Le roi Arthus (King Arthur) is an opera in three acts by the French composer Ernest Chausson to his own libretto. It was composed between 1886 and 1895, and first performed 30 November 1903 at the Théâtre de la Monnaie, Brussels, after long delays. The musical style is heavily influenced by the works of Richard Wagner, particularly Tristan und Isolde and Parsifal, as well as César Franck. The scenery at the premiere was designed by Albert Dubosq and the symbolist painter Fernand Khnopff; it was executed by Dubosq's atelier together with Chausson's brother-in-law Henry Lerolle and under the supervision of Chausson's widow.

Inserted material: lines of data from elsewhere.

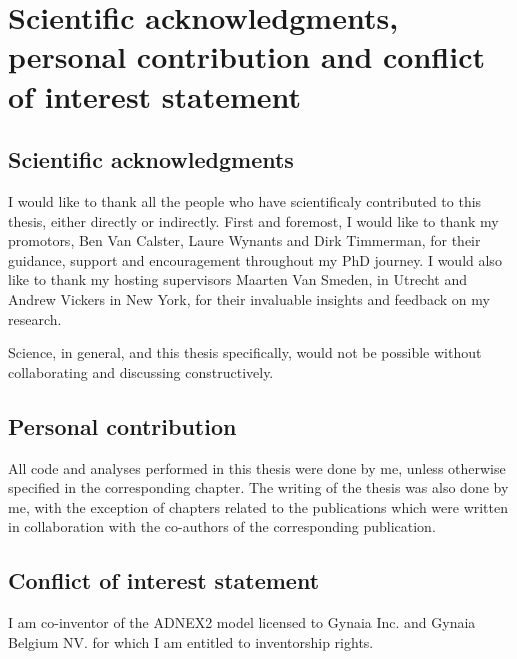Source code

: \chapter*{Scientific acknowledgments, personal contribution and conflict of interest statement}

\section*{Scientific acknowledgments}

I would like to thank all the people who have scientificaly contributed to this thesis, either directly or indirectly. First and foremost, I would like to thank my promotors, Ben Van Calster, Laure Wynants and Dirk Timmerman, for their guidance, support and encouragement throughout my PhD journey. I would also like to thank my hosting supervisors Maarten Van Smeden, in Utrecht and Andrew Vickers in New York, for their invaluable insights and feedback on my research. 

Science, in general, and this thesis specifically, would not be possible without collaborating and discussing constructively. 

\section*{Personal contribution}

All code and analyses performed in this thesis were done by me, unless otherwise specified in the corresponding chapter. The writing of the thesis was also done by me, with the exception of chapters related to the publications which were written in collaboration with the co-authors of the corresponding publication. 

\section*{Conflict of interest statement}

I am co-inventor of the ADNEX2 model licensed to Gynaia Inc. and Gynaia Belgium NV. for which I am entitled to inventorship rights. 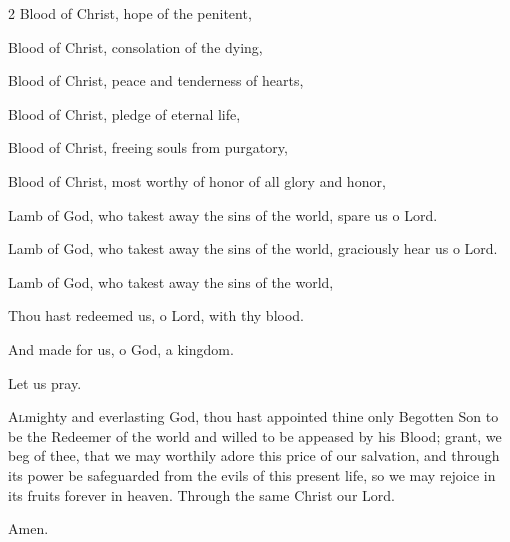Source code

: \begin{enpars}
\begin{multicols}{2}
Blood of Christ, hope of the penitent,

Blood of Christ, consolation of the dying,

Blood of Christ, peace and tenderness of hearts,

Blood of Christ, pledge of eternal life,

Blood of Christ, freeing souls from purgatory,

Blood of Christ, most worthy of honor of all glory and honor,

Lamb of God, who takest away
the sins of the world, 
spare us o Lord.

Lamb of God, who takest away
the sins of the world, 
graciously hear us o Lord.

Lamb of God, who takest away
the sins of the world, 
\end{multicols}

\vv Thou hast redeemed us, o Lord, with thy blood.

\rr And made for us, o God, a kingdom.

Let us pray.

\lettrine{A}{l}mighty and everlasting God, thou hast appointed thine only Begotten Son
to be the Redeemer of the world and willed to be appeased by his Blood; grant, we beg of thee,
that we may worthily adore this price of our salvation, and through its power be safeguarded from the evils
of this present life, so we may rejoice in its fruits forever in heaven.
Through the same Christ our Lord.

\rr Amen.

\end{enpars}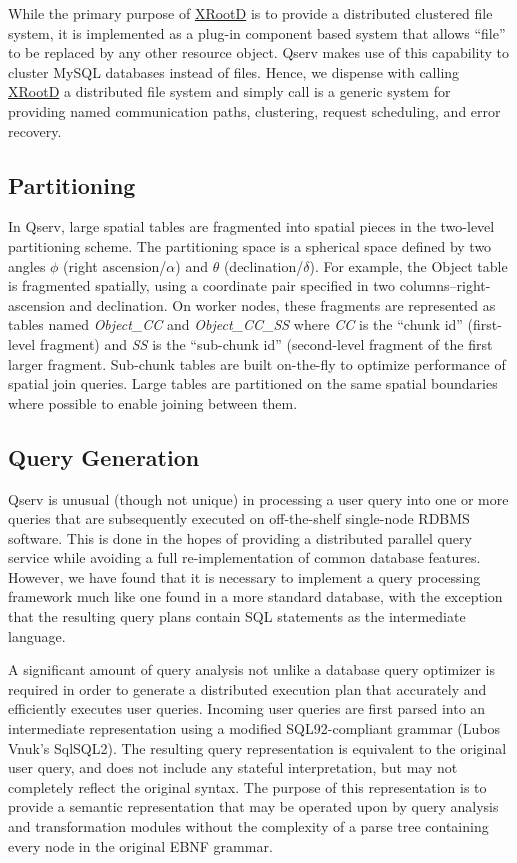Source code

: \documentclass[DM,lsstdraft,toc]{lsstdoc}
\begin{document}
While the primary purpose of \href{http://xrootd.org}{XRootD} is to
provide a distributed clustered file system, it is implemented as a
plug-in component based system that allows ``file'' to be replaced by
any other resource object. Qserv makes use of this capability to cluster
MySQL databases instead of files. Hence, we dispense with calling
\href{http://xrootd.org}{XRootD} a distributed file system and simply
call is a generic system for providing named communication paths,
clustering, request scheduling, and error recovery.

\subsection{Partitioning}\label{partitioning-1}

In Qserv, large spatial tables are fragmented into spatial pieces in the
two-level partitioning scheme. The partitioning space is a spherical
space defined by two angles $\phi$ (right ascension/$\alpha$) and $\theta$ (declination/$\delta$).
For example, the Object table is fragmented spatially, using a
coordinate pair specified in two columns--right-ascension and
declination. On worker nodes, these fragments are represented as tables
named \emph{Object\_CC} and \emph{Object\_CC\_SS} where \emph{CC} is the
``chunk id'' (first-level fragment) and \emph{SS} is the ``sub-chunk
id'' (second-level fragment of the first larger fragment. Sub-chunk
tables are built on-the-fly to optimize performance of spatial join
queries. Large tables are partitioned on the same spatial boundaries
where possible to enable joining between them.

\subsection{Query Generation}\label{query-generation}

Qserv is unusual (though not unique) in processing a user query into one
or more queries that are subsequently executed on off-the-shelf
single-node RDBMS software. This is done in the hopes of providing a
distributed parallel query service while avoiding a full
re-implementation of common database features. However, we have found
that it is necessary to implement a query processing framework much like
one found in a more standard database, with the exception that the
resulting query plans contain SQL statements as the intermediate
language.

A significant amount of query analysis not unlike a database query
optimizer is required in order to generate a distributed execution plan
that accurately and efficiently executes user queries. Incoming user
queries are first parsed into an intermediate representation using a
modified SQL92-compliant grammar (Lubos Vnuk's SqlSQL2). The resulting
query representation is equivalent to the original user query, and does
not include any stateful interpretation, but may not completely reflect
the original syntax. The purpose of this representation is to provide a
semantic representation that may be operated upon by query analysis and
transformation modules without the complexity of a parse tree containing
every node in the original EBNF grammar.
\end{document}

The opera was revived at the Paris Opera in May 2015 with Thomas Hampson in the title role, Sophie Koch as Genièvre and Roberto Alagna as Lancelot, conducted by Philippe Jordan, in a production by Graham Vick.

==Roles==

Roles, voice types, premiere cast
| Role | Voice type | Premiere cast, 30 November 1903 Conductor: Sylvain Dupuis |
| Arthus | baritone | Henri Albers |
| Genièvre | mezzo-soprano | Jeanne Paquot d'Assy |
| Lancelot | tenor | Charles Dalmorès |
| Lyonnel | tenor | Ernest Forgeur |
| Merlin | baritone | Édouard Cotreuil |
| Mordred | bass | François |
| Allan | bass | Jean Vallier |
| A worker | tenor | Henner |
| A knight / a squire | bass | Danlée |
Chorus: Knights, squires, pages, bards; Genièvre's ladies

==Synopsis==
- Act 1
  Fresh from his defeat of the Saxons, King Arthur praises the fighting prowess of the Knights of the Round Table, particularly Lancelot. That night Lancelot meets Arthur's wife Guinevere for an adulterous tryst but the two are spied on by Mordred. Lancelot fights and wounds him.

- Act 2
  Lancelot flees to his castle with Guinevere. He learns that Mordred has survived and revealed the truth to the king. Arthur consults the wizard Merlin who foretells the downfall of the Round Table.

- Act 3
  Arthur pursues Lancelot and gives battle, but Lancelot throws away his weapons and refuses to fight his king. Guinevere, fearing Lancelot's imminent death, strangles herself with her own hair. Arthur forgives the mortally wounded Lancelot. A vessel arrives at the coast to bring the king to the 'Ideal'.

==Recordings==
- 1986: Gino Quilico, Teresa Zylis-Gara, Gösta Winbergh, René Massis, French Radio Chorus and New Philharmonic Orchestra, conducted by Armin Jordan (Erato)
- 1996: Philippe Rouillon, Susan Anthony, Douglas Nasrawi, Evgenij Demerdjiev, Vienna Symphony Orchestra, conducted by Marcello Viotti. (KOCH. Bregenz Festival: there are some cuts.)
- 2005: François Le Roux, Susan Bullock, Donald McIntyre, Andrew Schroeder, Paul Parfitt, BBC Symphony Orchestra, conducted by Leon Botstein (Telarc, 2005)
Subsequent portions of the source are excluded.